When something awful like this happens, the first thoughts that usually run through your head are, “What can I do?” And when it’s someone close to home it’s inevitable that as you start thinking of ways to comfort that family, food has a way of coming right to the top of a short list of things that seem both comforting and appropriate.

The blogging community can be a really close one, despite the thousands of miles that can separate it. One such community that I belong to decided that since we can’t bring a covered dish right to Annie’s door, we would do the next best thing and bring a comfort food to her through our blogs.
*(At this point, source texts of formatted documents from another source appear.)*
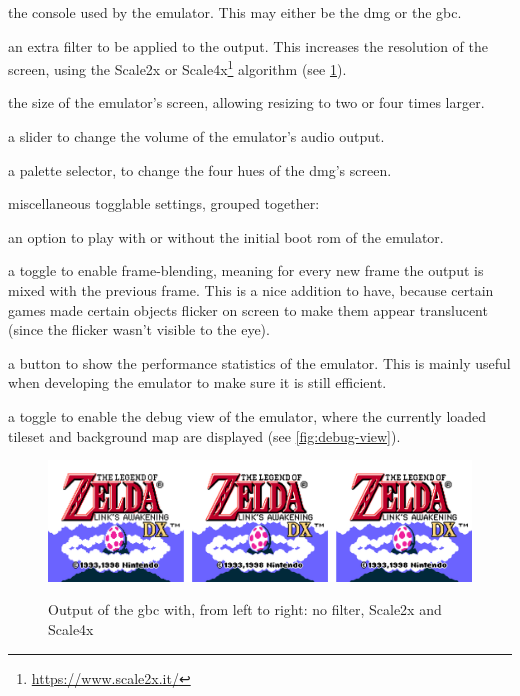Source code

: \documentclass[11pt]{report}
\newcommand{\ftnt}[1]{\footnote{\url{#1}}}
\begin{document}
\begin{compactitem}
	\item the console used by the emulator. This may either be the \gls{dmg} or the \gls{gbc}.
	\item an extra filter to be applied to the output. This increases the resolution of the screen, using the Scale2x or Scale4x\ftnt{https://www.scale2x.it/} algorithm (see \ref{fig:scale-filter}).
	\item the size of the emulator's screen, allowing resizing to two or four times larger.
	\item a slider to change the volume of the emulator's audio output.
	\item a palette selector, to change the four hues of the \gls{dmg}'s screen.
	\item miscellaneous togglable settings, grouped together: 
	\begin{compactitem} 
		\item an option to play with or without the initial boot \gls{rom} of the emulator.
		\item a toggle to enable frame-blending, meaning for every new frame the output is mixed with the previous frame. This is a nice addition to have, because certain games made certain objects flicker on screen to make them appear translucent (since the flicker wasn't visible to the eye).
		\item a button to show the performance statistics of the emulator. This is mainly useful when developing the emulator to make sure it is still efficient.
		\item a toggle to enable the debug view of the emulator, where the currently loaded tileset and background map are displayed (see \ref{fig:debug-view}).
	\end{compactitem}
\end{compactitem}

\begin{figure}[h]
    \centering
    \includegraphics[width=15cm]{images/scale-filter}\\
    \caption{Output of the \gls{gbc} with, from left to right: no filter, Scale2x and Scale4x}
    \label{fig:scale-filter}
\end{figure}
\end{document}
It will never heal the hurt in Annie’s heart. It will never make her families sadness go away. But I hope that the thoughts and prayers we put into our comfort foods and blogs can close the gap between us and that Annie and her family can feel our support for her, from however far away we each are. If you haven’t already, maybe you can stop by her blog and leave some words for her.

Annie, I am so sorry. I know your dad was an amazing man.
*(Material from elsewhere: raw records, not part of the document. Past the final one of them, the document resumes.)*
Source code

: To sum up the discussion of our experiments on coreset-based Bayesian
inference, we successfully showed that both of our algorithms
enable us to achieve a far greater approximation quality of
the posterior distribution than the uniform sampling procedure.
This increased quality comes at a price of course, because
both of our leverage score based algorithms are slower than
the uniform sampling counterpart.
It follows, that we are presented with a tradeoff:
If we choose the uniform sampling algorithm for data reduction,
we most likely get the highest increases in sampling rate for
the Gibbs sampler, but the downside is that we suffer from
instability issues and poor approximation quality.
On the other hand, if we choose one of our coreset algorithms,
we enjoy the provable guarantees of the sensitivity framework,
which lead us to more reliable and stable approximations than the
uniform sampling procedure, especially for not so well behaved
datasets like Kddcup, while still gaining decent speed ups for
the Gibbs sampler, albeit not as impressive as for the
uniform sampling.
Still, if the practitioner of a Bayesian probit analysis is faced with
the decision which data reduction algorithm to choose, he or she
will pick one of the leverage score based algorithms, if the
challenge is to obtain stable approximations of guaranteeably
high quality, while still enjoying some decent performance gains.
As for my comfort food, this was the very first thing to come to mind. Chicken and Dumplings are one of my favorites, one of Jesse’s favorites and always warm and comforting.

Chicken and Dumplings

3 chicken breast, roasted and shredded*
1/4 cup shredded carrots
1 celery stalk, finely diced ~1/4 cup
1/2 of a small onion, finely diced
2 cloves of garlic, pressed
salt and pepper to taste
2 sprigs fresh thyme
2 tbsp butter
1 32-ounce carton low sodium chicken broth
2 cups water
1 cup flour
2 tsp baking powder
1 tsp sugar
1 tsp kosher salt
1 1/2 Tbsp butter, just slightly softened and cut into chunks
1/2 cup of milk

*I always use my fingers to shred chicken. It feels like I’m better able to get rid of all of the gristly stuff that’s really unpleasant when you bite into it.
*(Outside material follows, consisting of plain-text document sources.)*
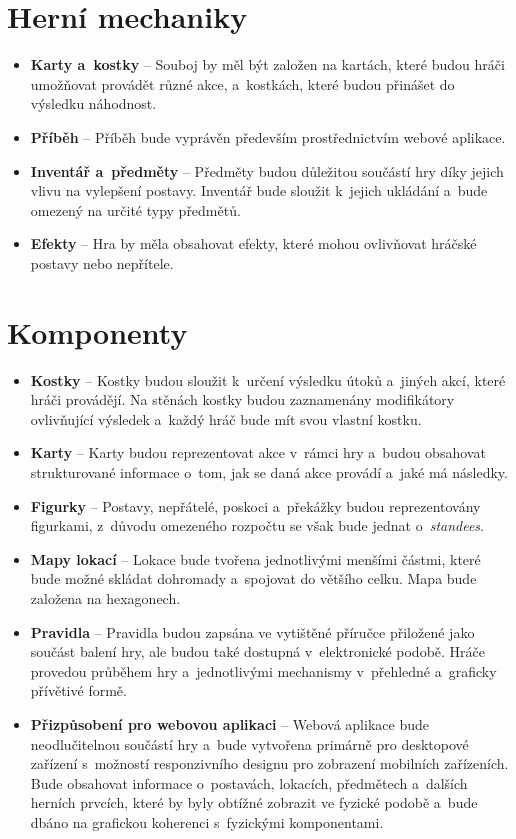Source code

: \section{Herní mechaniky}
\label{sec:req_mechanics}

\begin{itemize}
    \item \textbf{Karty a~kostky} -- 
        Souboj by měl být založen na kartách, které budou hráči umožňovat provádět různé akce, a~kostkách, které budou přinášet do výsledku náhodnost.
    \item \textbf{Příběh} -- 
        Příběh bude vyprávěn především prostřednictvím webové aplikace.
    \item \textbf{Inventář a~předměty} -- 
        Předměty budou důležitou součástí hry díky jejich vlivu na vylepšení postavy. Inventář bude sloužit k~jejich ukládání a~bude omezený na určité typy předmětů.
    \item \textbf{Efekty} -- 
        Hra by měla obsahovat efekty, které mohou ovlivňovat hráčské postavy nebo nepřítele.
\end{itemize}

\section{Komponenty}
\label{sec:req_components}

\begin{itemize}
    \item \textbf{Kostky} -- 
        Kostky budou sloužit k~určení výsledku útoků a~jiných akcí, které hráči provádějí. Na stěnách kostky budou zaznamenány modifikátory ovlivňující výsledek a~každý hráč bude mít svou vlastní kostku.
    \item \textbf{Karty} --
        Karty budou reprezentovat akce v~rámci hry a~budou obsahovat strukturované informace o~tom, jak se daná akce provádí a~jaké má následky.
    \item \textbf{Figurky} --
        Postavy, nepřátelé, poskoci a~překážky budou reprezentovány figurkami, z~důvodu omezeného rozpočtu se však bude jednat o~\textit{standees}.
    \item \textbf{Mapy lokací} --
        Lokace bude tvořena jednotlivými menšími částmi, které bude možné skládat dohromady a~spojovat do většího celku. Mapa bude založena na hexagonech.
    \item \textbf{Pravidla} --
        Pravidla budou zapsána ve vytištěné příručce přiložené jako součást balení hry, ale budou také dostupná v~elektronické podobě. Hráče provedou průběhem hry a~jednotlivými mechanismy v~přehledné a~graficky přívětivé formě.
    \item \textbf{Přizpůsobení pro webovou aplikaci} --
        Webová aplikace bude neodlučitelnou součástí hry a~bude vytvořena primárně pro desktopové zařízení s~možností responzivního designu pro zobrazení mobilních zařízeních. Bude obsahovat informace o~postavách, lokacích, předmětech a~dalších herních prvcích, které by byly obtížné zobrazit ve fyzické podobě a~bude dbáno na grafickou koherenci s~fyzickými komponentami.
\end{itemize}
\pagebreak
In a large stock pot melt the butter. Add the vegetables and garlic and cook for 5 minutes to soften, add salt, pepper and thyme to season. Next add the chicken broth and water and bring to a boil. While the broth is coming to a boil make the dumpling dough by whisking together the flour, baking powder, sugar and salt. Use fingers to incorporate the butter into the flour, then stir in the milk. It should be wet and stick together, but not runny. Drop the dough one spoonful at a time into the boiling broth. Reduce heat to low and cover. Simmer for 10 minutes then add the shredded chicken and carefully stir. By this time the broth should have thickened but if it hasn’t, you can stir together equal amounts of flour and milk (a tablespoon or two) and add that to the broth.

Remove the sprigs of thyme before serving. Serve hot over mashed potatoes or by itself.